__Activity__. A complete response lists each line of the data below that includes the word "newcommand".

__Data to examine__.
○ ○ ○ ○ ○

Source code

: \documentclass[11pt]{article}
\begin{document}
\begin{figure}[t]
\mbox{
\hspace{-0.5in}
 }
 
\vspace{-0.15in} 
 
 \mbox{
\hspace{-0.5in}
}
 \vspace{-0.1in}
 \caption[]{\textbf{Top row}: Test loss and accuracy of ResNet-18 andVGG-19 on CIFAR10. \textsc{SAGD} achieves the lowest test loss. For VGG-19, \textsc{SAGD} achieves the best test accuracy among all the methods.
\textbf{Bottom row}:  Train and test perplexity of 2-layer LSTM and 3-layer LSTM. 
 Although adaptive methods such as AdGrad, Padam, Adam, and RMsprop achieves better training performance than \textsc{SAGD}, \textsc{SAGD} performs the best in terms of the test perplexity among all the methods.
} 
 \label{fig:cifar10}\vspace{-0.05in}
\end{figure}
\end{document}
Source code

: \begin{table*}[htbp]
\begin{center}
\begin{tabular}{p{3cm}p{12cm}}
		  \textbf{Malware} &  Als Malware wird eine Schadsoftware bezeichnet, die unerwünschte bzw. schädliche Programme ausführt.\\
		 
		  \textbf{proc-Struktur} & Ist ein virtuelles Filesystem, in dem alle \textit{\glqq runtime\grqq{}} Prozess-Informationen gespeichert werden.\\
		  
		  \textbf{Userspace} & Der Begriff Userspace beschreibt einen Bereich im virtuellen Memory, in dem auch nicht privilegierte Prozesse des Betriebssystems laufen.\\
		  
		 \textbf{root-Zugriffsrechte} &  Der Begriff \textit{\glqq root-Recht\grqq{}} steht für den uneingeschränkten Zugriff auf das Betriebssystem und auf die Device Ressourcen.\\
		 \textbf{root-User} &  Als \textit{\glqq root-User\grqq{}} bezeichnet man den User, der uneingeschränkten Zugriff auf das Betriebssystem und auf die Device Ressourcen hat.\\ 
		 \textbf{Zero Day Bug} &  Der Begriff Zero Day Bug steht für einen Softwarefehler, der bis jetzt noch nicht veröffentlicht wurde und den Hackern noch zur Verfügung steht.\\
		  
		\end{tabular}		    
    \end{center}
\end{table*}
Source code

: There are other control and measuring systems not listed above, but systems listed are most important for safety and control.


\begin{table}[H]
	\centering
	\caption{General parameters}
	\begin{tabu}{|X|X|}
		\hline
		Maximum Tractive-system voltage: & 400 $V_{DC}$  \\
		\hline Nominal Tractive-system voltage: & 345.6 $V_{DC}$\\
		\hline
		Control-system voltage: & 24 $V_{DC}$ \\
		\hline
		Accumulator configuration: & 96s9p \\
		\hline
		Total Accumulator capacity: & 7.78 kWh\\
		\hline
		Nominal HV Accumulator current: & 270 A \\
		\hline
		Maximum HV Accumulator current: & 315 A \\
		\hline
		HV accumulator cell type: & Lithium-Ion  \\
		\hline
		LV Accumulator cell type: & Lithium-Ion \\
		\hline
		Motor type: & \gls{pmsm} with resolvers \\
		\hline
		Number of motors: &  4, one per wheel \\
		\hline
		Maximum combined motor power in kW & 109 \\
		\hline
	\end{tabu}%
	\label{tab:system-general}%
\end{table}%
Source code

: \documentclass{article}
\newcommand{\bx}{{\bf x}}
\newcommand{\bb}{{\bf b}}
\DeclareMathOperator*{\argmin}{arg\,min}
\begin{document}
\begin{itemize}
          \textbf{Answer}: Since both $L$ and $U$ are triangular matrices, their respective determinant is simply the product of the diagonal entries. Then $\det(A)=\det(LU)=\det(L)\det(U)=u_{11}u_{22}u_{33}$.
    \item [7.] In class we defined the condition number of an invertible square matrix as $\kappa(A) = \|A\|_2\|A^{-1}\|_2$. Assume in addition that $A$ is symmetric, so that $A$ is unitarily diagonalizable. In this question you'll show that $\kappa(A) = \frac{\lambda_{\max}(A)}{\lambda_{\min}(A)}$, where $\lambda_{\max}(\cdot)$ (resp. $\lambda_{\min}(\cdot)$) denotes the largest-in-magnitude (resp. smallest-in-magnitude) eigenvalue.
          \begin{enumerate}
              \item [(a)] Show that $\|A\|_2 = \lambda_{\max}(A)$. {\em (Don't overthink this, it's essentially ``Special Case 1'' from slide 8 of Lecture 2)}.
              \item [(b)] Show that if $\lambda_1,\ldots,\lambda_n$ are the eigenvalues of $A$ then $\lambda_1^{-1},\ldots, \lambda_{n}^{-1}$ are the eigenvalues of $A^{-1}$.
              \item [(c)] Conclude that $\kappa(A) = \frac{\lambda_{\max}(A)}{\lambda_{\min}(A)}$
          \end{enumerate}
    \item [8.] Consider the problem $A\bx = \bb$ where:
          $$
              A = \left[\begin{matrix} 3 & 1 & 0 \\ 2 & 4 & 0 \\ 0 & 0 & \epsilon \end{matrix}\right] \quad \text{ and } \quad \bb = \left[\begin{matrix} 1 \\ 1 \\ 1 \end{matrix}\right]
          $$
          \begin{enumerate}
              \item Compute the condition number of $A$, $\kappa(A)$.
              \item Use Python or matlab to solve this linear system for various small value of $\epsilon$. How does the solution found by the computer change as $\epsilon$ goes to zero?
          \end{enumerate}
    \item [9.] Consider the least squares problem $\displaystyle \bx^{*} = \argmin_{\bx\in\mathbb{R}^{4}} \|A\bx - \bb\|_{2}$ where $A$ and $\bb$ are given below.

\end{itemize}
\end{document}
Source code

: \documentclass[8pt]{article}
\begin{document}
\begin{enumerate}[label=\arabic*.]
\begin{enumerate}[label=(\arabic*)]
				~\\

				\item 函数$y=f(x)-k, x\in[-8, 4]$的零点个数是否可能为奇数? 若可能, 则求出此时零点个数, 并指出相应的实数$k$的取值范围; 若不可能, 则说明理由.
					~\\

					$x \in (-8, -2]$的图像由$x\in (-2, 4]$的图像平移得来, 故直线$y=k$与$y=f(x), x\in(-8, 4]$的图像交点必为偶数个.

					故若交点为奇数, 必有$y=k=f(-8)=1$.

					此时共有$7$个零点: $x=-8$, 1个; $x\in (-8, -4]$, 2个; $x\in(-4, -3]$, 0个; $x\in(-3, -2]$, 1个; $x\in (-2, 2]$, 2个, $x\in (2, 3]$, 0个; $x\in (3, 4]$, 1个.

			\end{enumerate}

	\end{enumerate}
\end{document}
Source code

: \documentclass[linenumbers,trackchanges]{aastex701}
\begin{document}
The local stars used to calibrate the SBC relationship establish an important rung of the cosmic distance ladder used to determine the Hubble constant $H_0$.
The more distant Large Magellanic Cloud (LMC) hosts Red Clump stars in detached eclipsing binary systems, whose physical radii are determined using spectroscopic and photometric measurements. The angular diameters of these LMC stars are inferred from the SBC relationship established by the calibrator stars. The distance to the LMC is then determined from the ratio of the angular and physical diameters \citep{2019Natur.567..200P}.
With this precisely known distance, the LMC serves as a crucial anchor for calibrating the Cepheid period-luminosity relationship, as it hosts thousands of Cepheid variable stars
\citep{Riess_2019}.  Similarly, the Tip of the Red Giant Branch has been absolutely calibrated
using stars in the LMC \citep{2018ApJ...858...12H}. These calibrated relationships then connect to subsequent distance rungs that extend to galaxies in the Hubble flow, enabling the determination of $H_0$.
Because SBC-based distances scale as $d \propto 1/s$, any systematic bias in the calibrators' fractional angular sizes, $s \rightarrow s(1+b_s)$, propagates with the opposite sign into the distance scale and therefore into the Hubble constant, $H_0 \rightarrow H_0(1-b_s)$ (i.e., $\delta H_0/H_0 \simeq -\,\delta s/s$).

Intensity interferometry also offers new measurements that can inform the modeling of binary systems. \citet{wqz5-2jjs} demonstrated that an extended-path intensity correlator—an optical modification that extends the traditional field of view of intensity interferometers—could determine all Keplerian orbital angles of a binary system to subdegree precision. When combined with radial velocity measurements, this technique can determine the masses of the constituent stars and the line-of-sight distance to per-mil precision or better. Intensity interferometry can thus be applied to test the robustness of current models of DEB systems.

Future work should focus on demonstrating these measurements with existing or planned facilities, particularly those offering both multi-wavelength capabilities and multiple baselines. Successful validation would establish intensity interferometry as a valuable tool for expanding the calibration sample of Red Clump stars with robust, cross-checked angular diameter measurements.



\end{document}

○ ○ ○ ○ ○

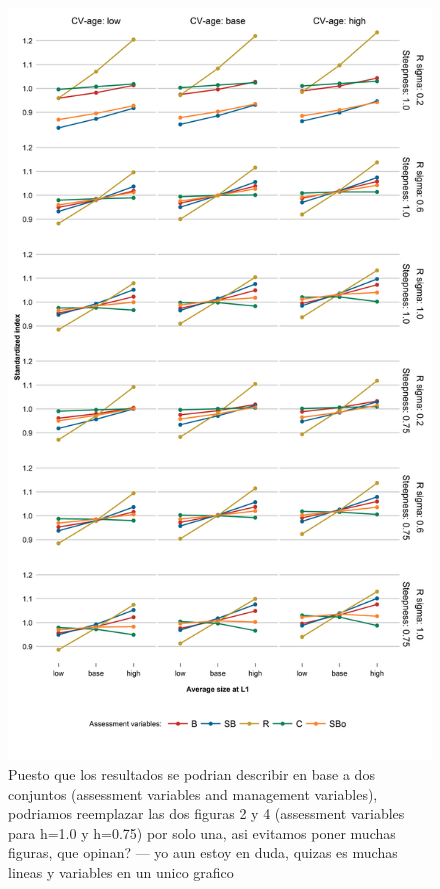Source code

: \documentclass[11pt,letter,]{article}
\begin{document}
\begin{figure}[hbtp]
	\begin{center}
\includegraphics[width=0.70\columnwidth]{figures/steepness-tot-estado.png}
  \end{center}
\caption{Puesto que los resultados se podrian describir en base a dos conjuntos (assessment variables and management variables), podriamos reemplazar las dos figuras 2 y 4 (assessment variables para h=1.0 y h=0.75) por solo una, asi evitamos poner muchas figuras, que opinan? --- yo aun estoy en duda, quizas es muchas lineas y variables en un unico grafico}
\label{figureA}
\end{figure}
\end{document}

○ ○ ○ ○ ○

__Answer section__.
\newcommand{\bx}{{\bf x}}
\newcommand{\bb}{{\bf b}}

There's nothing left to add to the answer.